Po obiedzie udaliśmy się na dworzec, skąd mieliśmy dotrzeć do Batu Caves. Jest bezpośrednie połączenie z dworca centralnego do tych jaskiń. Po wejściu do galerii handlowej połączonej z dworcem zapytaliśmy pierwszego napotkanego mundurowego, jak możemy dojechać do jaskiń, od razu wskazał nam drogę. W Kuala Lumpur jest łatwo porozumieć się po angielsku, wszyscy ludzie, których o coś pytaliśmy (na dworcu czy przy atrakcjach turystycznych) mówili w tym języku i byli jeszcze do tego bardzo pomocni i życzliwi. Z galerii przeszliśmy do hali dworca centralnego. Ważna rzecz - jest dwóch różnych operatorów kolejki miejskiej i każdy z nich ma osobne kasy biletowe. Jeśli nie wiemy która jest właściwa, trzeba powiedzieć w kasie nazwę naszej stacji docelowej i będziemy wiedzieć czy to ta, czy trzeba iść do innej. Bilety do Batu Caves kupiliśmy w kasie zielonej, która jest po prawej stronie dworca jeśli wejdziemy do niego od strony galerii handlowej. Bilety kosztują 2 MIR (czyli 2 zł) za osobę. Jest to bilet na czerwoną linię, gdzie ostatnim przystankiem są właśnie Jaskinie Batu. Ważne: do kolejki wsiadamy bez żadnego wcześniejszego sprawdzania biletów, bramki są otwarte, nie ma kanarów, po prostu wchodzimy i jedziemy. ALE - trzeba mieć swój bilet przy sobie! Kiedy wychodzimy na naszej stacji, to są bramki wyjściowe - i dopiero tam sprawdzane i zabierane są nasze bilety, bez biletu nie możemy wyjść.

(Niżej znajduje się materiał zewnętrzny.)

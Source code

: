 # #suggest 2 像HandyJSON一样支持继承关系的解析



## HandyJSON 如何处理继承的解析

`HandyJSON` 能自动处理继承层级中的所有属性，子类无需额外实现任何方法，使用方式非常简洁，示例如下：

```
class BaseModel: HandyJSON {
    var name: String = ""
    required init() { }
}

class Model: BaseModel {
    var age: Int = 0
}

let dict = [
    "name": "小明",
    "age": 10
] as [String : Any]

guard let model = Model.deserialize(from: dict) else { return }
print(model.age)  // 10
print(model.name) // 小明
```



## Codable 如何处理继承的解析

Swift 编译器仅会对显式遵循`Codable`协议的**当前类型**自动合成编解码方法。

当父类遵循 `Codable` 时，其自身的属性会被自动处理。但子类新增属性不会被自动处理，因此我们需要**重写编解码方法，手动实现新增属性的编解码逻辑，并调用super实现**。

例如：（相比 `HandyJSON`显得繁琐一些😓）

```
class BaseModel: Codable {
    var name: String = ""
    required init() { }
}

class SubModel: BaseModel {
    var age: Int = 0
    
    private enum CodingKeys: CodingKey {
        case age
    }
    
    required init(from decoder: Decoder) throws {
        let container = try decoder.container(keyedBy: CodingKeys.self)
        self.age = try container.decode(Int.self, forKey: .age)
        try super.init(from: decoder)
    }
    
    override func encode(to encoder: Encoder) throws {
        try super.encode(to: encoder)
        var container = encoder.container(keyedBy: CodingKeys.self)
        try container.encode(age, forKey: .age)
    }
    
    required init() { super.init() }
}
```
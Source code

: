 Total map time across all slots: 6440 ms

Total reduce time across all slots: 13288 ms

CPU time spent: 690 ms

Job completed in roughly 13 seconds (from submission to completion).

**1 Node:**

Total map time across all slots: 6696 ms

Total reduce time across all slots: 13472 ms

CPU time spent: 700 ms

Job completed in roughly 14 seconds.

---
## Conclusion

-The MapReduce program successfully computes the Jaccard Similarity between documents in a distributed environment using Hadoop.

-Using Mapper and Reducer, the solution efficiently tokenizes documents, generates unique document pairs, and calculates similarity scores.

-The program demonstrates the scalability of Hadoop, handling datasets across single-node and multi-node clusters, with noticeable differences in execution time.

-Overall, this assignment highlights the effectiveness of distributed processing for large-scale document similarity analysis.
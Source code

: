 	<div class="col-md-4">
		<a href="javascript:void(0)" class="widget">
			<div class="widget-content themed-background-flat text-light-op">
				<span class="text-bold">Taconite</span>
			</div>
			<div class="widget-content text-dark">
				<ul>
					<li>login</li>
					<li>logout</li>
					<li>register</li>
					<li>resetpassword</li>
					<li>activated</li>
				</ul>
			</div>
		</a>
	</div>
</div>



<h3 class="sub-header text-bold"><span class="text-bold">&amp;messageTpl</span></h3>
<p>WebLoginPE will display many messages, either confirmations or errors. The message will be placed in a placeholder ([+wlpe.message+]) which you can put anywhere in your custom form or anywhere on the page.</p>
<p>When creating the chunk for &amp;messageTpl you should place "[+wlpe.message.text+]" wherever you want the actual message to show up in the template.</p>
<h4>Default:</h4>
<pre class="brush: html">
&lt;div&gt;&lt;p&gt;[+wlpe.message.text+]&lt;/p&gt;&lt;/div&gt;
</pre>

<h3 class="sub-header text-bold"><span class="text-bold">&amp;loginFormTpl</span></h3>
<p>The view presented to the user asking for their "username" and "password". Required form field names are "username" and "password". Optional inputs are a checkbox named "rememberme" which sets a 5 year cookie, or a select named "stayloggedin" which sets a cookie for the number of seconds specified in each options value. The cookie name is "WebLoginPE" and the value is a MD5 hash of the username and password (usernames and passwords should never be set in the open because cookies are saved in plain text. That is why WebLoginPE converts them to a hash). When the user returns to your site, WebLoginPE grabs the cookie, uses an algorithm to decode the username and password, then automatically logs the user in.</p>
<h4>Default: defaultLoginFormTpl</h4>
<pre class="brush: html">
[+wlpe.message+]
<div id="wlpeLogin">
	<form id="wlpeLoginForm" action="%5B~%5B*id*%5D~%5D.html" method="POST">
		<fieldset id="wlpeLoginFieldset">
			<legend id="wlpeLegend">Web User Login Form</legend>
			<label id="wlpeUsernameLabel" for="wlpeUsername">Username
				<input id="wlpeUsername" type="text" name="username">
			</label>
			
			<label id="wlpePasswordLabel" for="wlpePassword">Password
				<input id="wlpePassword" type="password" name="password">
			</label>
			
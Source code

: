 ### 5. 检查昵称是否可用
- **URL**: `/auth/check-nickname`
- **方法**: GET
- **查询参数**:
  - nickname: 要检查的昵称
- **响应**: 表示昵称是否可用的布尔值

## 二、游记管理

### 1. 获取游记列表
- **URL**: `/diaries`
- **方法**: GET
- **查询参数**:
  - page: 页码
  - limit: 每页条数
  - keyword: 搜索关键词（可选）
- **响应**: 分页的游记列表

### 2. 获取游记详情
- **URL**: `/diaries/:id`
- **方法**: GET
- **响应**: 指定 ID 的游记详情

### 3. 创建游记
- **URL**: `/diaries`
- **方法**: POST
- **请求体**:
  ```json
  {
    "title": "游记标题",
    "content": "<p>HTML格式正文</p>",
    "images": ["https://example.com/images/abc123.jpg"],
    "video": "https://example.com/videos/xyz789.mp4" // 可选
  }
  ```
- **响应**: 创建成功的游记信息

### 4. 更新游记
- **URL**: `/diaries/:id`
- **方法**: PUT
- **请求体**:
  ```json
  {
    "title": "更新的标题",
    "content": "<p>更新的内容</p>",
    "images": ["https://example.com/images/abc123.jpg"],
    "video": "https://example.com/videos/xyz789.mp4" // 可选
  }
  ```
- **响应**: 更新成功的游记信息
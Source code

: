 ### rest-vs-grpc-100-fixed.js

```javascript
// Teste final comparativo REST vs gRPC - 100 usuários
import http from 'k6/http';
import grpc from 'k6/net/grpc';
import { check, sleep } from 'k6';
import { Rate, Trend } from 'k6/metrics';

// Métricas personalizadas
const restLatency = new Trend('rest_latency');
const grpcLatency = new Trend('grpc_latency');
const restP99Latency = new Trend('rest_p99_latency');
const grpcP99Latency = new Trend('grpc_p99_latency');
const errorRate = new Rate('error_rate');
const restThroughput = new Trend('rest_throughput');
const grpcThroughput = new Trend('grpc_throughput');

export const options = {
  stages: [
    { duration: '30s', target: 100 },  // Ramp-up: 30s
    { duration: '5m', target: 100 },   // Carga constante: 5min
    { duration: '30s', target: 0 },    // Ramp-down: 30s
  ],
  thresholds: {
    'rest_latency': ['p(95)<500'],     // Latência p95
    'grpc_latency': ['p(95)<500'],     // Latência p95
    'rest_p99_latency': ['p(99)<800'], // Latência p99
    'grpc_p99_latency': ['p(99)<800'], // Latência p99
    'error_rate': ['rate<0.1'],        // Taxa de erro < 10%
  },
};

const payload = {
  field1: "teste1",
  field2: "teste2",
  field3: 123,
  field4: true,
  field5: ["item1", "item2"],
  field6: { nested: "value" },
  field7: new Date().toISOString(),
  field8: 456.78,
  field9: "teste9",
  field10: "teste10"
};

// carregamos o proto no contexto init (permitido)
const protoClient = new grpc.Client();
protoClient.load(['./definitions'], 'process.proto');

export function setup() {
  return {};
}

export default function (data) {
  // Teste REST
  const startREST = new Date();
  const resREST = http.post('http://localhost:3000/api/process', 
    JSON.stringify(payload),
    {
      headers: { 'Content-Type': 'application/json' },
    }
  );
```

W pociągu było bardzo zimno. Klimatyzacja była podkręcona na maksa. Na zewnątrz było około 35 stopni, może nawet więcej i bardzo wilgotno, a w wagonie pociągu było około 17 stopni i wiało na nas lodowate powietrze z klimatyzatorów. Trzeba być bardzo odpornym, żeby się tam nie przeziębić :) Ciekawostka dotycząca pociągów w Kuala Lumpur - są wagony, które przeznaczone są wyłącznie dla kobiet. Malezja to głęboko muzułmański kraj. Odpowiednie stroje i obyczaje są bardzo restrykcyjnie pilnowane. Kobiety chodzą zakryte, widać jedynie twarz i czasami część ręki. Jeśli są ze swoim opiekunem (mąż lub jakiś męski przedstawiciel rodziny) - mogą jechać w normalnym przedziale, ale jeśli są same lub z innymi kobietami, albo ze swoimi małymi dziećmi, to muszą jechać w przedziale dla kobiet. Dodatkowo w pociągach nie wolno jeść, pić, ani żuć gumy, ale przede wszystkim absolutnie nie wolno okazywać sobie uczuć - na wewnętrznych ścianach wagonów są odpowiedni obrazki, które obwieszczają nam te zakazy.

Wychodzimy na naszej stacji, oddajemy bilety i trafiamy zaraz za stacją na największy syf, jaki kiedykolwiek widzieliśmy. Wszędzie jest masa śmieci, czasami, aby przejść trzeba iść po śmieciach, bo nie ma powierzchni, która nie byłaby nimi pokryta. Śmierdzi tak, że momentami robi mi się niedobrze. Na dzień dobry miejsce zrobiło na nas wrażenie absolutnie odpychające. Najwyraźniej skończyło się tutaj chyba jakieś wielkie hinduistyczne święto no i sprzątanie jeszcze potrwa...


Jedno z najczystszych miejsc po drodze, tych najbrudniejszych nie sfotografowaliśmy, bo chcieliśmy przez nie przejść najszybciej, jak to było możliwe

Po przejściu najgorszej, najbrudniejszej części udało nam się dojść do słynnych schodów. Batu Caves to święte miejsce dla hindusów, mają tam swoją kapliczkę i pielgrzymują do jaskiń. 

Aby dostać się na górę, trzeba pokonać 272 stopnie schodów :) Przy tej temperaturze i wilgotności jest co dość intensywne doznanie :)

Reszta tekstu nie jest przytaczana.